# Complex no.

• Feb 13th 2011, 04:06 AM
jacks
Complex no.
If $Z_{1},Z_{2}$ and $Z_{3}$ are Complex no. Representing The Vertices of a Triangle inscribed in $|Z|=2$. The

Altitude Through $Z_{1}$ meets the Circumcircle in $P$, Then The Complex no. Corrosponding To $P$ is =

(Ans in Terms of $Z_{1},Z_{2}$ and $Z_{3}$)
• Feb 13th 2011, 04:58 PM
Sudharaka
Quote:

Originally Posted by jacks
If $Z_{1},Z_{2}$ and $Z_{3}$ are Complex no. Representing The Vertices of a Triangle inscribed in $|Z|=2$. The

Altitude Through $Z_{1}$ meets the Circumcircle in $P$, Then The Complex no.
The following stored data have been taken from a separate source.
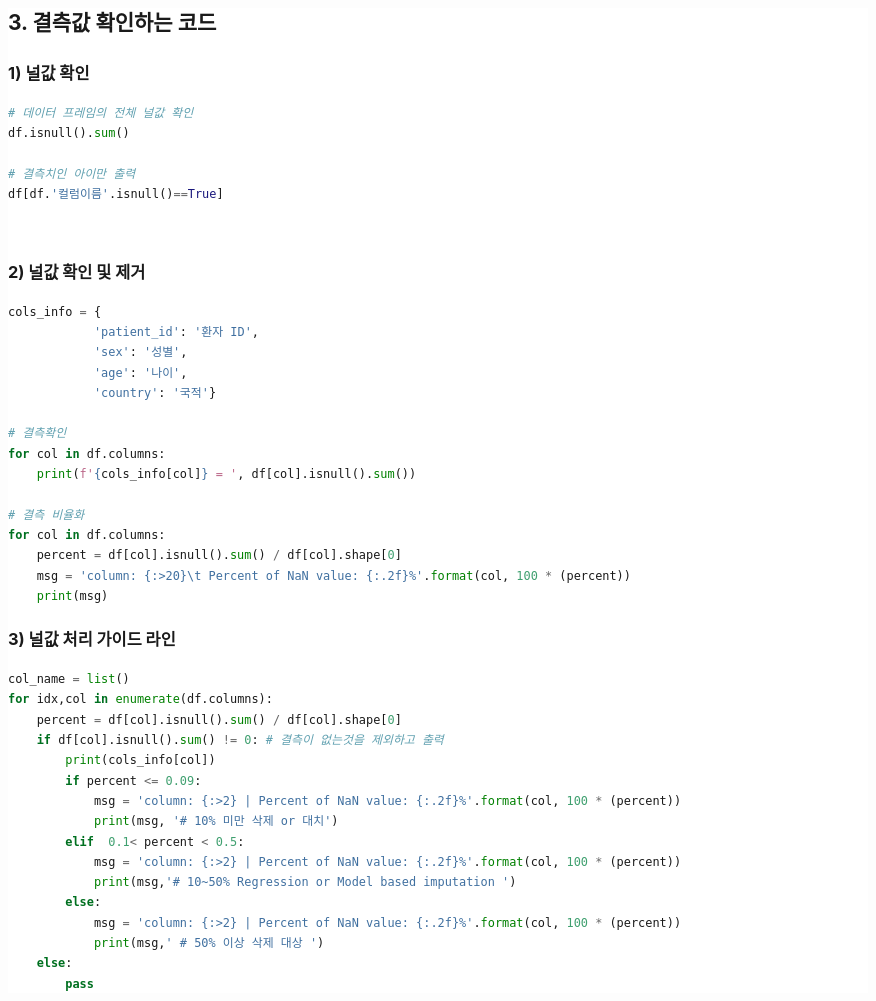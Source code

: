 
## 3. 결측값 확인하는 코드 


### 1) 널값 확인 

```py
# 데이터 프레임의 전체 널값 확인 
df.isnull().sum()

# 결측치인 아이만 출력 
df[df.'컬럼이름'.isnull()==True]

```

<br>

### 2) 널값 확인 및 제거 

```py
cols_info = {
            'patient_id': '환자 ID',
            'sex': '성별',
            'age': '나이',
            'country': '국적'}

# 결측확인 
for col in df.columns:
    print(f'{cols_info[col]} = ', df[col].isnull().sum())

# 결측 비율화
for col in df.columns:
    percent = df[col].isnull().sum() / df[col].shape[0]
    msg = 'column: {:>20}\t Percent of NaN value: {:.2f}%'.format(col, 100 * (percent))
    print(msg)
```

### 3) 널값 처리 가이드 라인 

```py
col_name = list()
for idx,col in enumerate(df.columns):
    percent = df[col].isnull().sum() / df[col].shape[0]
    if df[col].isnull().sum() != 0: # 결측이 없는것을 제외하고 출력 
        print(cols_info[col])
        if percent <= 0.09:
            msg = 'column: {:>2} | Percent of NaN value: {:.2f}%'.format(col, 100 * (percent))
            print(msg, '# 10% 미만 삭제 or 대치')
        elif  0.1< percent < 0.5:
            msg = 'column: {:>2} | Percent of NaN value: {:.2f}%'.format(col, 100 * (percent))
            print(msg,'# 10~50% Regression or Model based imputation ')
        else:
            msg = 'column: {:>2} | Percent of NaN value: {:.2f}%'.format(col, 100 * (percent))
            print(msg,' # 50% 이상 삭제 대상 ')
    else:
        pass
```
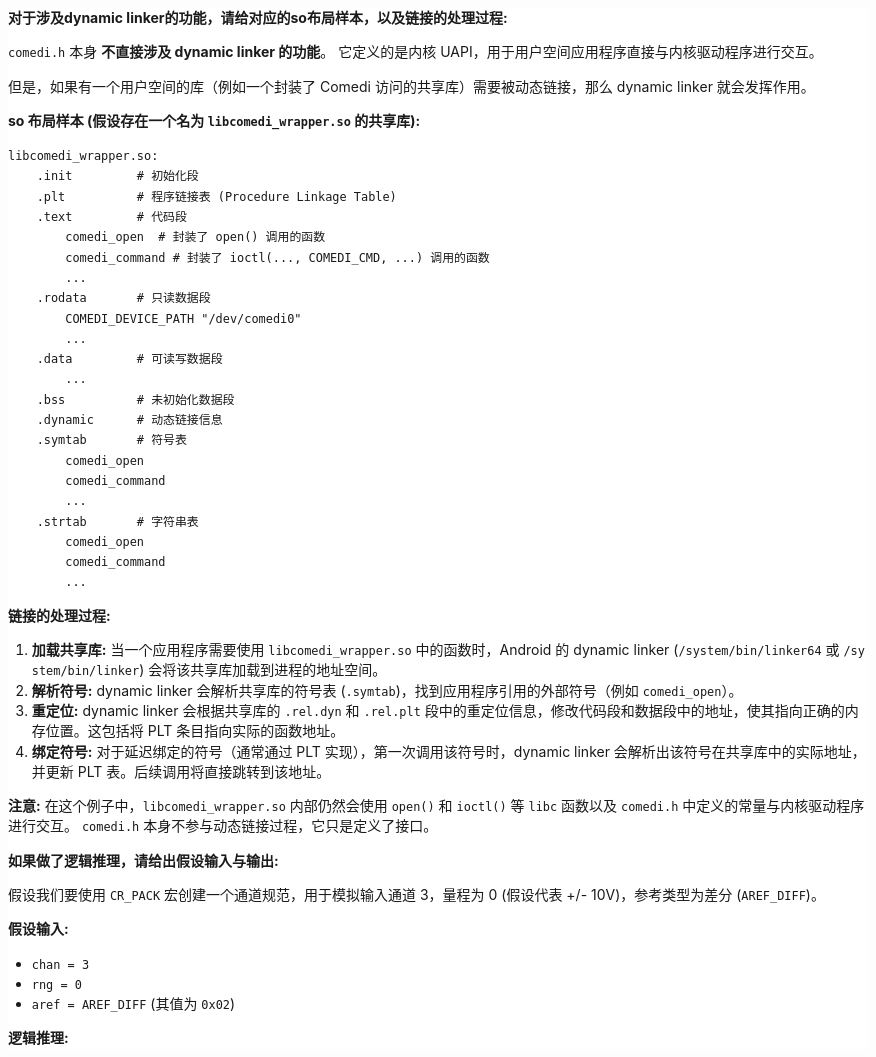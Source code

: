 **对于涉及dynamic linker的功能，请给对应的so布局样本，以及链接的处理过程:**

`comedi.h` 本身 **不直接涉及 dynamic linker 的功能**。 它定义的是内核 UAPI，用于用户空间应用程序直接与内核驱动程序进行交互。

但是，如果有一个用户空间的库（例如一个封装了 Comedi 访问的共享库）需要被动态链接，那么 dynamic linker 就会发挥作用。

**so 布局样本 (假设存在一个名为 `libcomedi_wrapper.so` 的共享库):**

```
libcomedi_wrapper.so:
    .init         # 初始化段
    .plt          # 程序链接表 (Procedure Linkage Table)
    .text         # 代码段
        comedi_open  # 封装了 open() 调用的函数
        comedi_command # 封装了 ioctl(..., COMEDI_CMD, ...) 调用的函数
        ...
    .rodata       # 只读数据段
        COMEDI_DEVICE_PATH "/dev/comedi0"
        ...
    .data         # 可读写数据段
        ...
    .bss          # 未初始化数据段
    .dynamic      # 动态链接信息
    .symtab       # 符号表
        comedi_open
        comedi_command
        ...
    .strtab       # 字符串表
        comedi_open
        comedi_command
        ...
```

**链接的处理过程:**

1. **加载共享库:** 当一个应用程序需要使用 `libcomedi_wrapper.so` 中的函数时，Android 的 dynamic linker (`/system/bin/linker64` 或 `/system/bin/linker`) 会将该共享库加载到进程的地址空间。
2. **解析符号:** dynamic linker 会解析共享库的符号表 (`.symtab`)，找到应用程序引用的外部符号（例如 `comedi_open`）。
3. **重定位:** dynamic linker 会根据共享库的 `.rel.dyn` 和 `.rel.plt` 段中的重定位信息，修改代码段和数据段中的地址，使其指向正确的内存位置。这包括将 PLT 条目指向实际的函数地址。
4. **绑定符号:** 对于延迟绑定的符号（通常通过 PLT 实现），第一次调用该符号时，dynamic linker 会解析出该符号在共享库中的实际地址，并更新 PLT 表。后续调用将直接跳转到该地址。

**注意:** 在这个例子中，`libcomedi_wrapper.so` 内部仍然会使用 `open()` 和 `ioctl()` 等 `libc` 函数以及 `comedi.h` 中定义的常量与内核驱动程序进行交互。 `comedi.h` 本身不参与动态链接过程，它只是定义了接口。

**如果做了逻辑推理，请给出假设输入与输出:**

假设我们要使用 `CR_PACK` 宏创建一个通道规范，用于模拟输入通道 3，量程为 0 (假设代表 +/- 10V)，参考类型为差分 (`AREF_DIFF`)。

**假设输入:**

* `chan = 3`
* `rng = 0`
* `aref = AREF_DIFF` (其值为 `0x02`)

**逻辑推理:**
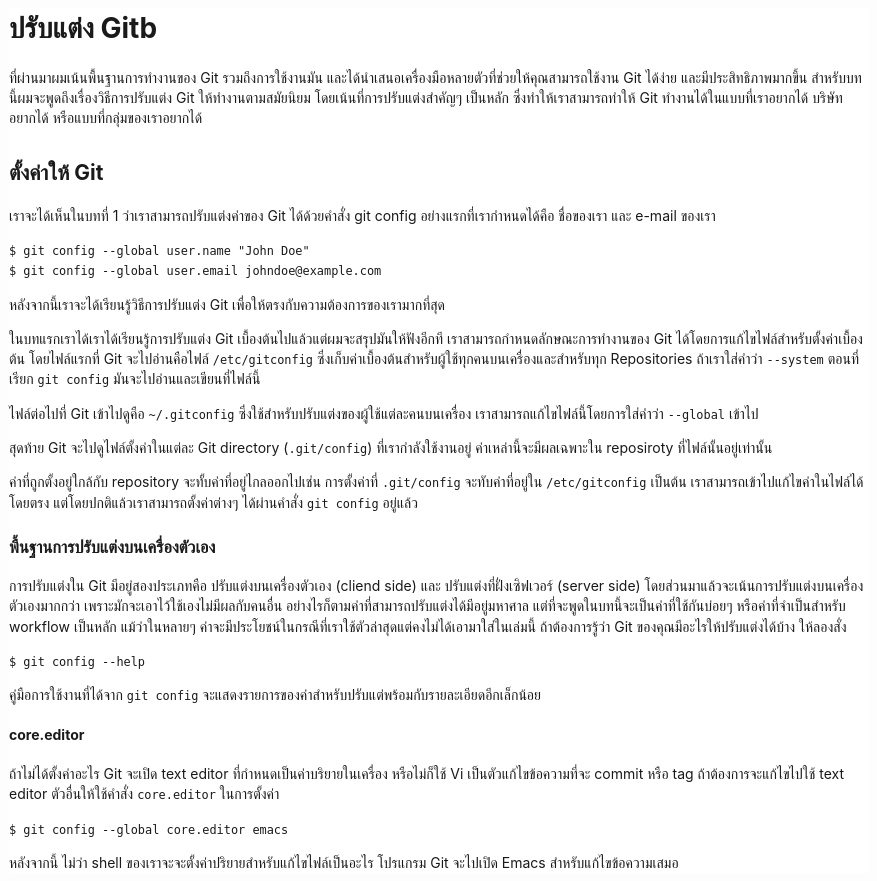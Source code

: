 # ปรับแต่ง Gitb #

ที่ผ่านมาผมเน้นพื้นฐานการทำงานของ Git รวมถึงการใช้งานมัน และได้นำเสนอเครื่องมือหลายตัวที่ช่วยให้คุณสามารถใช้งาน Git ได้ง่าย และมีประสิทธิภาพมากขึ้น สำหรับบทนี้ผมจะพูดถึงเรื่องวิธีการปรับแต่ง Git ให้ทำงานตามสมัยนิยม โดยเน้นที่การปรับแต่งสำคัญๆ เป็นหลัก ซึ่งทำให้เราสามารถทำให้ Git ทำงานได้ในแบบที่เราอยากได้ บริษัทอยากได้ หรือแบบที่กลุ่มของเราอยากได้

## ตั้งค่าให้ Git ##

เราจะได้เห็นในบทที่ 1 ว่าเราสามารถปรับแต่งค่าของ Git ได้ด้วยคำสั่ง git config อย่างแรกที่เรากำหนดได้คือ ชื่อของเรา และ e-mail ของเรา

	$ git config --global user.name "John Doe"
	$ git config --global user.email johndoe@example.com

หลังจากนี้เราจะได้เรียนรู้วิธีการปรับแต่ง Git เพื่อให้ตรงกับความต้องการของเรามากที่สุด

ในบทแรกเราได้เราได้เรียนรู้การปรับแต่ง Git เบื้องต้นไปแล้วแต่ผมจะสรุปมันให้ฟังอีกที เราสามารถกำหนดลักษณะการทำงานของ Git ได้โดยการแก้ไขไฟล์สำหรับตั้งค่าเบื้องต้น โดยไฟล์แรกที่ Git จะไปอ่านคือไฟล์ `/etc/gitconfig` ซึ่งเก็บค่าเบื้องต้นสำหรับผู้ใช้ทุกคนบนเครื่องและสำหรับทุก Repositories ถ้าเราใส่คำว่า `--system` ตอนที่เรียก `git config` มันจะไปอ่านและเขียนที่ไฟล์นี้

ไฟล์ต่อไปที่ Git เข้าไปดูคือ `~/.gitconfig` ซึ่งใช้สำหรับปรับแต่งของผู้ใช้แต่ละคนบนเครื่อง เราสามารถแก้ไขไฟล์นี้โดยการใส่คำว่า `--global` เข้าไป

สุดท้าย Git จะไปดูไฟล์ตั้งค่าในแต่ละ Git directory (`.git/config`) ที่เรากำลังใช้งานอยู่ ค่าเหล่านี้จะมีผลเฉพาะใน reposiroty ที่ไฟล์นั้นอยู่เท่านั้น 

ค่าที่ถูกตั้งอยู่ใกล้กับ repository จะทั้บค่าที่อยู่ไกลออกไปเช่น การตั้งค่าที่ `.git/config` จะทับค่าที่อยู่ใน `/etc/gitconfig` เป็นต้น เราสามารถเข้าไปแก้ไขค่าในไฟล์ได้โดยตรง แต่โดยปกติแล้วเราสามารถตั้งค่าต่างๆ ได้ผ่านคำสั่ง `git config` อยู่แล้ว


### พื้นฐานการปรับแต่งบนเครื่องตัวเอง ###

การปรับแต่งใน Git มีอยู่สองประเภทคือ ปรับแต่งบนเครื่องตัวเอง (cliend side) และ ปรับแต่งที่ฝั่งเซิฟเวอร์ (server side) โดยส่วนมาแล้วจะเน้นการปรับแต่งบนเครื่องตัวเองมากกว่า เพราะมักจะเอาไว้ใช้เองไม่มีผลกับคนอื่น อย่างไรก็ตามค่าที่สามารถปรับแต่งได้มีอยู่มหาศาล แต่ที่จะพูดในบทนี้จะเป็นค่าที่ใช้กันบ่อยๆ หรือค่าที่จำเป็นสำหรับ workflow เป็นหลัก แม้ว่าในหลายๆ ค่าจะมีประโยชน์ในกรณีที่เราใช้ตัวล่าสุดแต่คงไม่ได้เอามาใส่ในเล่มนี้ ถ้าต้องการรู้ว่า Git ของคุณมีอะไรให้ปรับแต่งได้บ้าง ให้ลองสั่ง

	$ git config --help

คู่มือการใช้งานที่ได้จาก `git config` จะแสดงรายการของค่าสำหรับปรับแต่พร้อมกับรายละเอียดอีกเล็กน้อย

#### core.editor ####

ถ้าไม่ได้ตั้งค่าอะไร Git จะเปิด text editor ที่กำหนดเป็นค่าบริยายในเครื่อง หรือไม่ก็ใช้ Vi เป็นตัวแก้ไขข้อความที่จะ commit หรือ tag ถ้าต้องการจะแก้ไขไปใช้ text editor ตัวอื่นให้ใช้คำสั่ง `core.editor` ในการตั้งค่า

	$ git config --global core.editor emacs

หลังจากนี้ ไม่ว่า shell ของเราจะจะตั้งค่าปริยายสำหรับแก้ไขไฟล์เป็นอะไร โปรแกรม Git จะไปเปิด Emacs สำหรับแก้ไขข้อความเสมอ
Corrosponding To $P$ is =

(Ans in Terms of $Z_{1},Z_{2}$ and $Z_{3}$)

Dear jacks,

Let, $z_1=x_1+iy_1$

$z_2=x_2+iy_2$

$z_3=x_3+iy_3$

Then write the gradient of the $Z_{2}Z_{3}$ line. Let it be $m_1$.

Since $Z_{2}Z_{3}$ and $PZ_{1}$ are perpendicular you could find the gradient of the $PZ_{1}$ line by,

$m_{1}\times m=-1$

Then you could fine the equation of the $PZ_{1}$ line. Hint: You know the gradient and a point on the $PZ_{1}$ line. Let the equation be $y=mx+c$----(1)

The equation of the circle could be written as, $\mid Z\mid=2\Rightarrow{x^2+y^2=4}$-----------(2)

Using equations (1) and (2) you can find the point P.